● **TASK DETAILS**
Go through the material below and report how many lines contain "relative". Give only the number.
=== Begin Enclosure ===
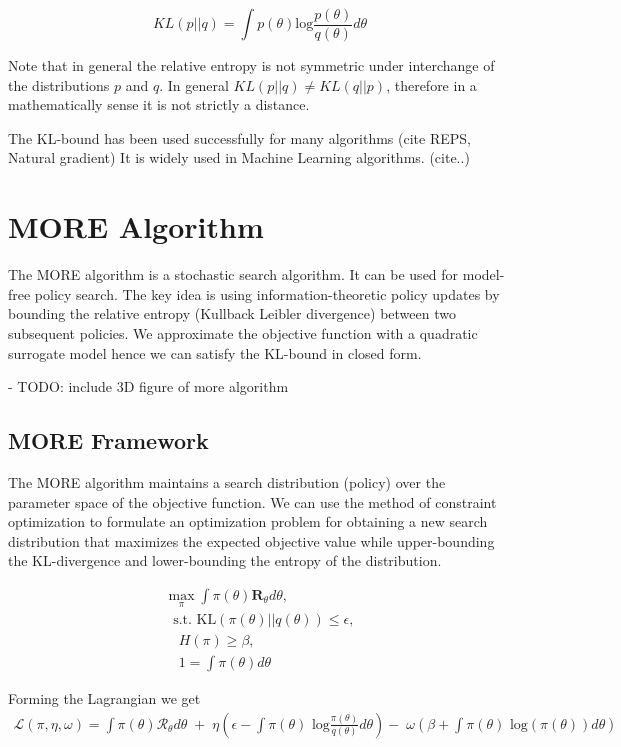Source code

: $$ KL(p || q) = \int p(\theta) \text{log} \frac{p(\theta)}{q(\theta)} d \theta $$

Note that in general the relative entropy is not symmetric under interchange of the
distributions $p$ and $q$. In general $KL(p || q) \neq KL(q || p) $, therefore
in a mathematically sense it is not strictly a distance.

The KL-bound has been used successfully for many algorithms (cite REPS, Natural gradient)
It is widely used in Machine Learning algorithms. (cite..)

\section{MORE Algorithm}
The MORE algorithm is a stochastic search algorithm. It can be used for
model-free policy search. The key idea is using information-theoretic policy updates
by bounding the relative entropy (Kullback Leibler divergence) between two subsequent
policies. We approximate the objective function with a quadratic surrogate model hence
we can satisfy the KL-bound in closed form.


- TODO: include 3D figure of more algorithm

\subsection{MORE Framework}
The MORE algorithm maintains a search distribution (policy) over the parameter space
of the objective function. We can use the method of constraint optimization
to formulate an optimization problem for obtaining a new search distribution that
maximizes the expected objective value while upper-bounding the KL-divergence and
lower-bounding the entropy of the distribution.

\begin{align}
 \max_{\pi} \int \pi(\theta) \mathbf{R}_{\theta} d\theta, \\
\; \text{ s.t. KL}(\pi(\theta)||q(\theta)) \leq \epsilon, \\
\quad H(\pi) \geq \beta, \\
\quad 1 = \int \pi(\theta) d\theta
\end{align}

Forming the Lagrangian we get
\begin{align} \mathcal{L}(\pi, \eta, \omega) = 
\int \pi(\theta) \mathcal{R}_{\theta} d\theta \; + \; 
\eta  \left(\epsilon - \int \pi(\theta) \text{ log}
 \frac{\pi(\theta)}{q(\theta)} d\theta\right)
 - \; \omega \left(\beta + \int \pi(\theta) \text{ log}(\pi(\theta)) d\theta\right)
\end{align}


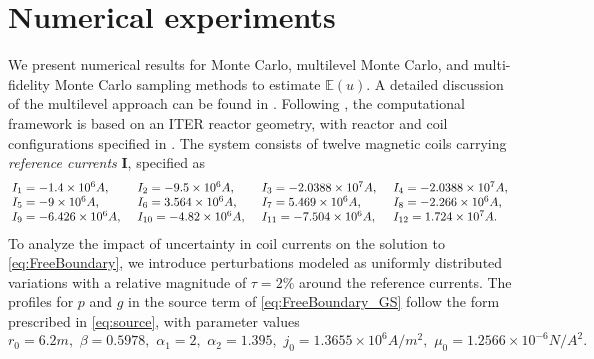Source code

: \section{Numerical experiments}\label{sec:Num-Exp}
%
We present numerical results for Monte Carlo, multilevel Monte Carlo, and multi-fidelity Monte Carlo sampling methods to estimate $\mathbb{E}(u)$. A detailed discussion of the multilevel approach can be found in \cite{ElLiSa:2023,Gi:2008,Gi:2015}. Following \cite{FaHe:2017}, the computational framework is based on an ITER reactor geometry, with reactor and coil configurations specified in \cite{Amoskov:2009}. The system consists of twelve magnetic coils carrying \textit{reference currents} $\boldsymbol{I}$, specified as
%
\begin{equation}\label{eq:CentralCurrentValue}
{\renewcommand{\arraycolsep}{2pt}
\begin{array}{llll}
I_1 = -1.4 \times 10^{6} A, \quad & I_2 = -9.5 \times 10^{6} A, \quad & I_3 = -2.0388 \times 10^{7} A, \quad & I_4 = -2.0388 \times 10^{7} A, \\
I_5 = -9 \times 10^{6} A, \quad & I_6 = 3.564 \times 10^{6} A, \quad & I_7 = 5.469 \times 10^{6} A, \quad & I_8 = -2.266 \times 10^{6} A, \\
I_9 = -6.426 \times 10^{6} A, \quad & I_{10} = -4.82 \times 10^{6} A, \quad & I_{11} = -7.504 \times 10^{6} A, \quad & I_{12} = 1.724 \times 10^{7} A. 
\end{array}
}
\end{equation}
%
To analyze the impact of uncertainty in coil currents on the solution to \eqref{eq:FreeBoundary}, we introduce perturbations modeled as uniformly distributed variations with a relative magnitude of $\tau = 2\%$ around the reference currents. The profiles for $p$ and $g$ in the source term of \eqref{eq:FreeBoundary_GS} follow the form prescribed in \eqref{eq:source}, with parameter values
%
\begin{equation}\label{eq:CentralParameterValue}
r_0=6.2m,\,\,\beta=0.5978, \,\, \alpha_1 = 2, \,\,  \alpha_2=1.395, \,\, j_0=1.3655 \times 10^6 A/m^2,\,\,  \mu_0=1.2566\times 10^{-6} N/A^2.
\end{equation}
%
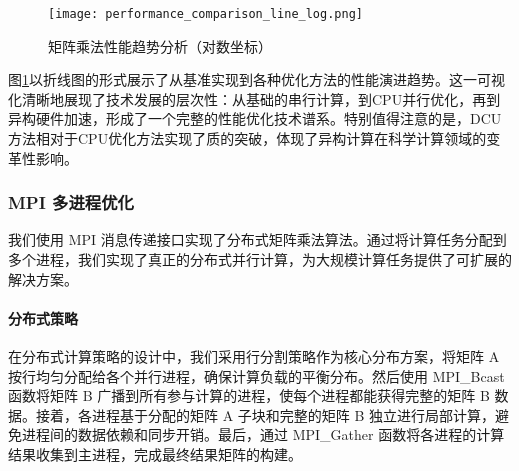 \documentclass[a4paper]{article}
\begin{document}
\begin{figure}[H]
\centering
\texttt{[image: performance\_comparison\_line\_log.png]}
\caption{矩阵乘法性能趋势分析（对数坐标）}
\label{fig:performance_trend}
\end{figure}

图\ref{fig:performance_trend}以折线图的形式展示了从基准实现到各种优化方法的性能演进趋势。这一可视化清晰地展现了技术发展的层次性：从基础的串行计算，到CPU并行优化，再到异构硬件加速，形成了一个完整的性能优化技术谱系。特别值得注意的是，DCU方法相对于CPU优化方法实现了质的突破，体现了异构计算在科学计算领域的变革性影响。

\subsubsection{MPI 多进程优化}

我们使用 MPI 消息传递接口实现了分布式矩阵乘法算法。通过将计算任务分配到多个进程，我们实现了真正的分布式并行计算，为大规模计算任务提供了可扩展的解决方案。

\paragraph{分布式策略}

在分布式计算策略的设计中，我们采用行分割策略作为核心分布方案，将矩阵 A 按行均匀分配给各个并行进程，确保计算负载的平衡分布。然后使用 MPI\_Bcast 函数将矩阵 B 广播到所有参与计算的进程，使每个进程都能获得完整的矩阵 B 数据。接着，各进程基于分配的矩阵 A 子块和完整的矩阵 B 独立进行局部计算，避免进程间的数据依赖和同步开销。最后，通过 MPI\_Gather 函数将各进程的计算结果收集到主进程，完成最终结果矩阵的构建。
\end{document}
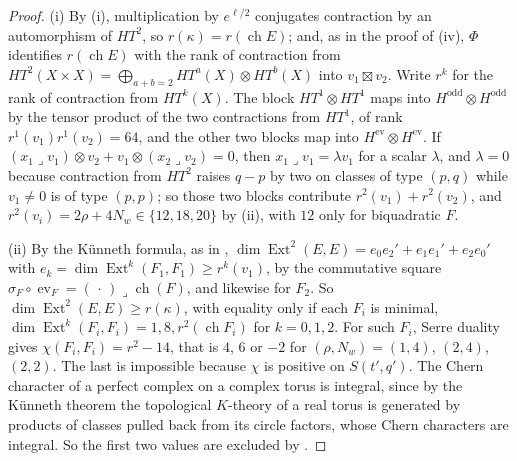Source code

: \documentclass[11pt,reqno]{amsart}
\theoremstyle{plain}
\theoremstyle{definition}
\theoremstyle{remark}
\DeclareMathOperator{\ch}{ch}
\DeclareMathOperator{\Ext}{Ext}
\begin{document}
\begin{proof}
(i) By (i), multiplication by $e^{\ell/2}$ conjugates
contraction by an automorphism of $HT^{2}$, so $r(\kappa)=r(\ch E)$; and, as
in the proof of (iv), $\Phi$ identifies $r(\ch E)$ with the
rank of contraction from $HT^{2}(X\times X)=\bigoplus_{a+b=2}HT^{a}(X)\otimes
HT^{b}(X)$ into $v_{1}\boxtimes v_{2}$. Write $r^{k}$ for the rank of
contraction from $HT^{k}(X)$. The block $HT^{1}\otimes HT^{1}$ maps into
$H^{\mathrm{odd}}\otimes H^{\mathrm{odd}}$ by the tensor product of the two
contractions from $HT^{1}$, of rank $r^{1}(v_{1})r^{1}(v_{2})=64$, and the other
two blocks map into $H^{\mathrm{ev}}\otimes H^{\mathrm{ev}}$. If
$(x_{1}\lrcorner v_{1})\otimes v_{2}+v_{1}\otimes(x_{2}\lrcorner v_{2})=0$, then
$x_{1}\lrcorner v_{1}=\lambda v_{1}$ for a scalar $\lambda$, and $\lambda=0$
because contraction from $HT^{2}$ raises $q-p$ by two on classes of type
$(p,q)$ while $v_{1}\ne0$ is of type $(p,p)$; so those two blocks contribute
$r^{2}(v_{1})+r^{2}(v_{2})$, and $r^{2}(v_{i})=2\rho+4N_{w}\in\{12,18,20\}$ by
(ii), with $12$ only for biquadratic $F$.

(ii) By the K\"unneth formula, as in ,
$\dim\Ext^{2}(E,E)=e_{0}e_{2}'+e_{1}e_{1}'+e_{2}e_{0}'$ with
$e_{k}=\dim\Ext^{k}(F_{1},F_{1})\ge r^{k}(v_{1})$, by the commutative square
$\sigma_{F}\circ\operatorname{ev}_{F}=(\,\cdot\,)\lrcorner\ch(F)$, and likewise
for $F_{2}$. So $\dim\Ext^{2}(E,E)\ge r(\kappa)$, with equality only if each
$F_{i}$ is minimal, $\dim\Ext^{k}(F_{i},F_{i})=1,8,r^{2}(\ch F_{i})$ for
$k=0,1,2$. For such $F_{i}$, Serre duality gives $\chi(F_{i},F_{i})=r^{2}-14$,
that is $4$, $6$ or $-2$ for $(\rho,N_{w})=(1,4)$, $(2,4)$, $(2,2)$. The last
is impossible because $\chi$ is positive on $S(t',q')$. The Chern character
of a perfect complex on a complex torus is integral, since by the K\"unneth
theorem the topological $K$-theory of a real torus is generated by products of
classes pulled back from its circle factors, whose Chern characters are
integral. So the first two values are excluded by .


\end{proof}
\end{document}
=== End Enclosure ===
=== Begin Enclosure ===
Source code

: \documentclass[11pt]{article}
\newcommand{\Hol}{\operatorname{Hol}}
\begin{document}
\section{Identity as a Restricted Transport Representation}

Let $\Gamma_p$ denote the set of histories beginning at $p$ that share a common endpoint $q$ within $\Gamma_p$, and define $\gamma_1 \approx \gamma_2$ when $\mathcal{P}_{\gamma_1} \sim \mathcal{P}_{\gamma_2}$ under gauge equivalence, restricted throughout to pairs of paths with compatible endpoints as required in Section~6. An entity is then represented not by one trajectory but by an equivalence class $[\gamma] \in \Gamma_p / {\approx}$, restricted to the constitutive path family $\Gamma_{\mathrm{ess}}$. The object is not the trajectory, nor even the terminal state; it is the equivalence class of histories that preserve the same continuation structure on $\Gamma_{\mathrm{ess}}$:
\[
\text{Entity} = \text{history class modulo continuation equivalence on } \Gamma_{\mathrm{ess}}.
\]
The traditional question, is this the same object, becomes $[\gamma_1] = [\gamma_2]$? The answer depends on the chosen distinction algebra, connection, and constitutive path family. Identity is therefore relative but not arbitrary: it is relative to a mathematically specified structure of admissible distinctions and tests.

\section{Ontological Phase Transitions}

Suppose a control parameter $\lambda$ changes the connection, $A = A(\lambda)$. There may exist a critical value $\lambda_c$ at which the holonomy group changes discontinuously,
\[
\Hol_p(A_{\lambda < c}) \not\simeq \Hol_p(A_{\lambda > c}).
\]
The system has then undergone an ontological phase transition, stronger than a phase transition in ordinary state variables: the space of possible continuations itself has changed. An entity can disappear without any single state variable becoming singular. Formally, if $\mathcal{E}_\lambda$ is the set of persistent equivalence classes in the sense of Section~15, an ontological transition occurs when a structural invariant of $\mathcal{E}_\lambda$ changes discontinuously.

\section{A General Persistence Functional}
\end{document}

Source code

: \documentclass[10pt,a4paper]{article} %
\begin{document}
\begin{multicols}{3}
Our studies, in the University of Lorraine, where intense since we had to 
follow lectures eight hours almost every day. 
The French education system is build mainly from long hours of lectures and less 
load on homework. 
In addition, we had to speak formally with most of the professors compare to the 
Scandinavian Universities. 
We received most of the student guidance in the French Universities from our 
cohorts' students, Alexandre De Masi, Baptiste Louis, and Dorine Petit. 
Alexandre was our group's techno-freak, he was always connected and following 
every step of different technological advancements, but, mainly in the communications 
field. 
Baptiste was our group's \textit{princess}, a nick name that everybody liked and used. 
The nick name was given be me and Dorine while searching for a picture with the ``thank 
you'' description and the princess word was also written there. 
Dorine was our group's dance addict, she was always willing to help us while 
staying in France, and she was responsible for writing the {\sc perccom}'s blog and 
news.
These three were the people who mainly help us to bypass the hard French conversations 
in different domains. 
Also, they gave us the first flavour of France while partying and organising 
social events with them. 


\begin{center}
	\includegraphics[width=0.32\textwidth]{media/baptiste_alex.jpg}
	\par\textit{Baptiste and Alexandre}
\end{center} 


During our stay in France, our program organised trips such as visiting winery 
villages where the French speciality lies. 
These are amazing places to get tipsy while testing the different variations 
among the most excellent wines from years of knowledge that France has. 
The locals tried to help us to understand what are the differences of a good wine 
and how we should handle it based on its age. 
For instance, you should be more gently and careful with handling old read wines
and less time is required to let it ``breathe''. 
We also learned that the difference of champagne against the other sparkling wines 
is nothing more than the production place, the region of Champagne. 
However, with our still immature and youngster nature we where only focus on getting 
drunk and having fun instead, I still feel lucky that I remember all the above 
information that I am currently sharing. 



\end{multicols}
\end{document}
=== End Enclosure ===
● **SOLUTION TO THIS TASK**
4